Friday, February 3, 2017

Poetry Friday ~ Birmingham



It's Poetry Friday, and I am continuing to embrace the challenge of sharing something poetry each week.  Join Penny at Penny and Her Jots for the this week's round-up.

I have been reading The Watsons Go to Birmingham with my 6th graders.  Some days they read in groups.  Some days they read on their own, and some days I read to them. The days I get to read are my favorite because I get to choose the best chapters.  

Today I read the chapter when Kenny goes to Collier's Landing and finds himself in the middle of a whirlpool.  You could have heard a pen drop as they sat on the edge of their seats listening to every word.
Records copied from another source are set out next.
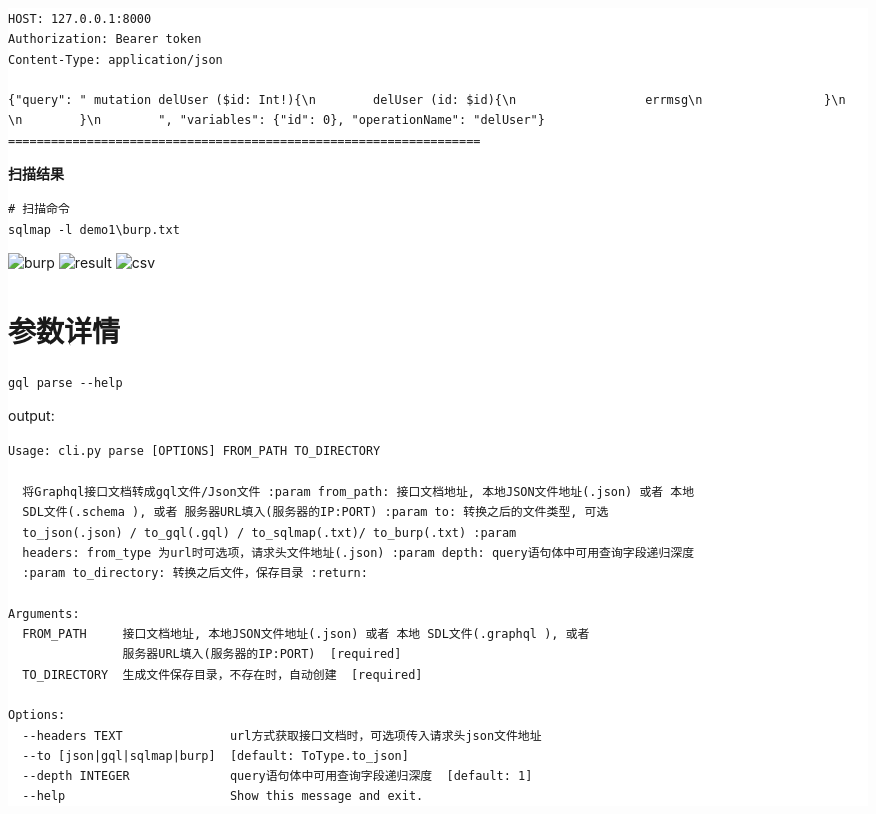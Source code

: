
 ```shell
HOST: 127.0.0.1:8000
Authorization: Bearer token
Content-Type: application/json

{"query": " mutation delUser ($id: Int!){\n        delUser (id: $id){\n                  errmsg\n                 }\n             \n        }\n        ", "variables": {"id": 0}, "operationName": "delUser"}
==================================================================

```
**扫描结果**
```shell
# 扫描命令
sqlmap -l demo1\burp.txt  
```
![burp](images/burp.png)
![result](images/burpresult.png)
![csv](images/csv.png)

# 参数详情
```shell
gql parse --help 
```
output:
```shell
Usage: cli.py parse [OPTIONS] FROM_PATH TO_DIRECTORY

  将Graphql接口文档转成gql文件/Json文件 :param from_path: 接口文档地址, 本地JSON文件地址(.json) 或者 本地
  SDL文件(.schema ), 或者 服务器URL填入(服务器的IP:PORT) :param to: 转换之后的文件类型, 可选
  to_json(.json) / to_gql(.gql) / to_sqlmap(.txt)/ to_burp(.txt) :param
  headers: from_type 为url时可选项，请求头文件地址(.json) :param depth: query语句体中可用查询字段递归深度
  :param to_directory: 转换之后文件，保存目录 :return:

Arguments:
  FROM_PATH     接口文档地址, 本地JSON文件地址(.json) 或者 本地 SDL文件(.graphql ), 或者
                服务器URL填入(服务器的IP:PORT)  [required]
  TO_DIRECTORY  生成文件保存目录，不存在时，自动创建  [required]

Options:
  --headers TEXT               url方式获取接口文档时，可选项传入请求头json文件地址
  --to [json|gql|sqlmap|burp]  [default: ToType.to_json]
  --depth INTEGER              query语句体中可用查询字段递归深度  [default: 1]
  --help                       Show this message and exit.

```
Many of them have no idea what is about to hit them in the next chapter, the story of the Birmingham Church bombing.  This is another chapter where I get to read and watch their faces as a I tell about an ugly moment in our history.  Again, they will be hanging on my every word.

I like to pair the text with the poem, "The Ballad of Birmingham" by Dudley Randall.  I think this poem expresses the innocence of those four little girls who went to church to "sing in the children's choir."  
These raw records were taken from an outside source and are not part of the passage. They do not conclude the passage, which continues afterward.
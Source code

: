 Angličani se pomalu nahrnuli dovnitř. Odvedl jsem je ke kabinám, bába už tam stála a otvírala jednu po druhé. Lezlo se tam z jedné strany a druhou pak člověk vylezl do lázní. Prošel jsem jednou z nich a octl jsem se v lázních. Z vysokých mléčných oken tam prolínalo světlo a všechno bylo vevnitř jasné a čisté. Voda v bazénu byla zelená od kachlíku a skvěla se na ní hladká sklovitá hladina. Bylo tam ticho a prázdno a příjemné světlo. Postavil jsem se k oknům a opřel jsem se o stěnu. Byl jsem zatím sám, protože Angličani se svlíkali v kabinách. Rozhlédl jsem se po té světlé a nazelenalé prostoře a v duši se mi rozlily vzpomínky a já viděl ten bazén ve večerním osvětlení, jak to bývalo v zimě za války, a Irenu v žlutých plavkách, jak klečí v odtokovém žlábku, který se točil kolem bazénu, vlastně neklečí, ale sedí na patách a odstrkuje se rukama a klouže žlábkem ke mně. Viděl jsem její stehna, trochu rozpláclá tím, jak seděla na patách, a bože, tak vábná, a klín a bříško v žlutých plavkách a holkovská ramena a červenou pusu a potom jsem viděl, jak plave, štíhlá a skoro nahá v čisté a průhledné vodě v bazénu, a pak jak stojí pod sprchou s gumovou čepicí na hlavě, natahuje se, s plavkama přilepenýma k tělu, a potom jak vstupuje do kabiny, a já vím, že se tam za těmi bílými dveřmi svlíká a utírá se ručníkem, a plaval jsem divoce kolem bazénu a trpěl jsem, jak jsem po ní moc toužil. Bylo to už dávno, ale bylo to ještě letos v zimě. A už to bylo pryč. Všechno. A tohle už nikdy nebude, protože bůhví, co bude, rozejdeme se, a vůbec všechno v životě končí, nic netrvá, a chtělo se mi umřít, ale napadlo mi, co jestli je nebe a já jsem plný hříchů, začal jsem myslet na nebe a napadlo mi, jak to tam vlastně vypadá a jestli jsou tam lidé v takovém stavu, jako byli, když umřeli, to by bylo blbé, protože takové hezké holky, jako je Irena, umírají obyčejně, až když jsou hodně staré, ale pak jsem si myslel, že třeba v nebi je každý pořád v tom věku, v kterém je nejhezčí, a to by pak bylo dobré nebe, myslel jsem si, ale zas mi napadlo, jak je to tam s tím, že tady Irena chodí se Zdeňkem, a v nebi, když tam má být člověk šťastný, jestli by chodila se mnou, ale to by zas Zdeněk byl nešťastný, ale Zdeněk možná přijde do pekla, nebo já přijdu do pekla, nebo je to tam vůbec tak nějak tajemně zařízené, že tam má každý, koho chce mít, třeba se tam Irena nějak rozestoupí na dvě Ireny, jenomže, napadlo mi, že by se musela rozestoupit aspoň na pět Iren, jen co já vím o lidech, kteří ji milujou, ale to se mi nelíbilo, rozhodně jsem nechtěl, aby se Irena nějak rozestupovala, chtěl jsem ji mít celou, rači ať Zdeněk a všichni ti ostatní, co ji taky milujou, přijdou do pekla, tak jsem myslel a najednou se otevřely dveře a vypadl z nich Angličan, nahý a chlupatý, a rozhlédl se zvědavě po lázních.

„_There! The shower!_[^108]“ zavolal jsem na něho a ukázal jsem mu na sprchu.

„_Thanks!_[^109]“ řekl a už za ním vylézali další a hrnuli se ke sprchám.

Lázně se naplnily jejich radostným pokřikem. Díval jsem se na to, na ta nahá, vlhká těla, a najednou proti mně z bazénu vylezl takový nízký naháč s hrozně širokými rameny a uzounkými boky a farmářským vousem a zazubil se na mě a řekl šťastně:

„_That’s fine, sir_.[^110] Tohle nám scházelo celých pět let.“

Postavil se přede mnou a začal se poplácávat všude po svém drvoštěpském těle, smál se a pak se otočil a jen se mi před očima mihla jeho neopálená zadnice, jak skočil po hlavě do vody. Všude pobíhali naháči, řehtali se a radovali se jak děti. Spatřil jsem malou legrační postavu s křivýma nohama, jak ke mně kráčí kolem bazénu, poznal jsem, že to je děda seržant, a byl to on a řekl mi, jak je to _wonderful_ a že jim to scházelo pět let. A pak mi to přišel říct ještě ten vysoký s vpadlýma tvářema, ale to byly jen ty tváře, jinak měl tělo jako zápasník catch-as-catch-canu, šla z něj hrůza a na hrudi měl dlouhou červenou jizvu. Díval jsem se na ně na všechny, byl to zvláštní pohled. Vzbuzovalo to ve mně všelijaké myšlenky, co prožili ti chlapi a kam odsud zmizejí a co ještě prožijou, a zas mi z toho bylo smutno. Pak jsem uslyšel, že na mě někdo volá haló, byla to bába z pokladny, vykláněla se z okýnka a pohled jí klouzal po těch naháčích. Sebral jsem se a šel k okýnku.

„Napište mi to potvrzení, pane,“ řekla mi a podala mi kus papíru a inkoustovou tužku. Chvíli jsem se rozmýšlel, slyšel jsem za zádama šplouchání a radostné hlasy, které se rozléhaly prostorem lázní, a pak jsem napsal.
This poem certainly pushes me to think about and to compare life in 1963 to our lives in 2017.  Reading the two texts will surely leave them asking the question, "Just how much has changed?"


Ballad of Birmingham

Related Poem Content Details

(On the bombing of a church in Birmingham, Alabama, 1963)
“Mother dear, may I go downtown 
Instead of out to play, 
And march the streets of Birmingham 
In a Freedom March today?” 

“No, baby, no, you may not go, 
For the dogs are fierce and wild, 
And clubs and hoses, guns and jails 
Aren’t good for a little child.” 

“But, mother, I won’t be alone. 
Other children will go with me, 
And march the streets of Birmingham 
To make our country free.” 

“No, baby, no, you may not go, 
For I fear those guns will fire. 
But you may go to church instead 
And sing in the children’s choir.” 

She has combed and brushed her night-dark hair, 
And bathed rose petal sweet, 
And drawn white gloves on her small brown hands, 
And white shoes on her feet. 

The mother smiled to know her child 
Was in the sacred place, 
But that smile was the last smile 
To come upon her face. 

For when she heard the explosion, 
Her eyes grew wet and wild. 
She raced through the streets of Birmingham 
Calling for her child. 

She clawed through bits of glass and brick, 
Then lifted out a shoe. 
“O, here’s the shoe my baby wore, 
But, baby, where are you?”

10 comments:

  1. Thanks for sharing a great text pairing, Leigh Anne. My throat always grows tight when I read Ballad of Birmingham. I vividly remember 1963.

    ReplyDelete
  2. Wonderful pairing. How much has it changed. Frightening.

    ReplyDelete
  3. It's good to share the two with your students, both are tragic, but that poem is heart-breaking.

    ReplyDelete
  4. This poem breaks my heart. We must never forget the personal grief that politics bring.

    ReplyDelete
  5. What a heart-rending poem. It does pair well with The Watsons Go to Birmingham. Thank you for teaching your students with such a compassionate view of history.

    ReplyDelete
  6. I remember reading this book aloud to my daughter's class when she was in elementary school. I'm not familiar with "The Ballad of Birmingham." A powerful, personal glimpse of this tragic event. I love learning from others each Friday.

    ReplyDelete
  7. That is a powerful poem to pair with this reading. I was glad that the little girl in the Watsons didn't die. Fiction can be kinder than history. Thanks for sharing.

    ReplyDelete
  8. I'd never heard of The Watsons go to Birmingham until I started following American teachers and bloggers. Sadly this is a period in history that we just don't explore as deeply here, but thanks to my online network of colleagues I'm slowly filling in that void in my knowledge.

    ReplyDelete
  9. I love all the stories from classrooms this week! Powerful stuff!

    ReplyDelete
  10. The poem is heartbreaking. Thanks for sharing it. I can see how they're hanging on your every word.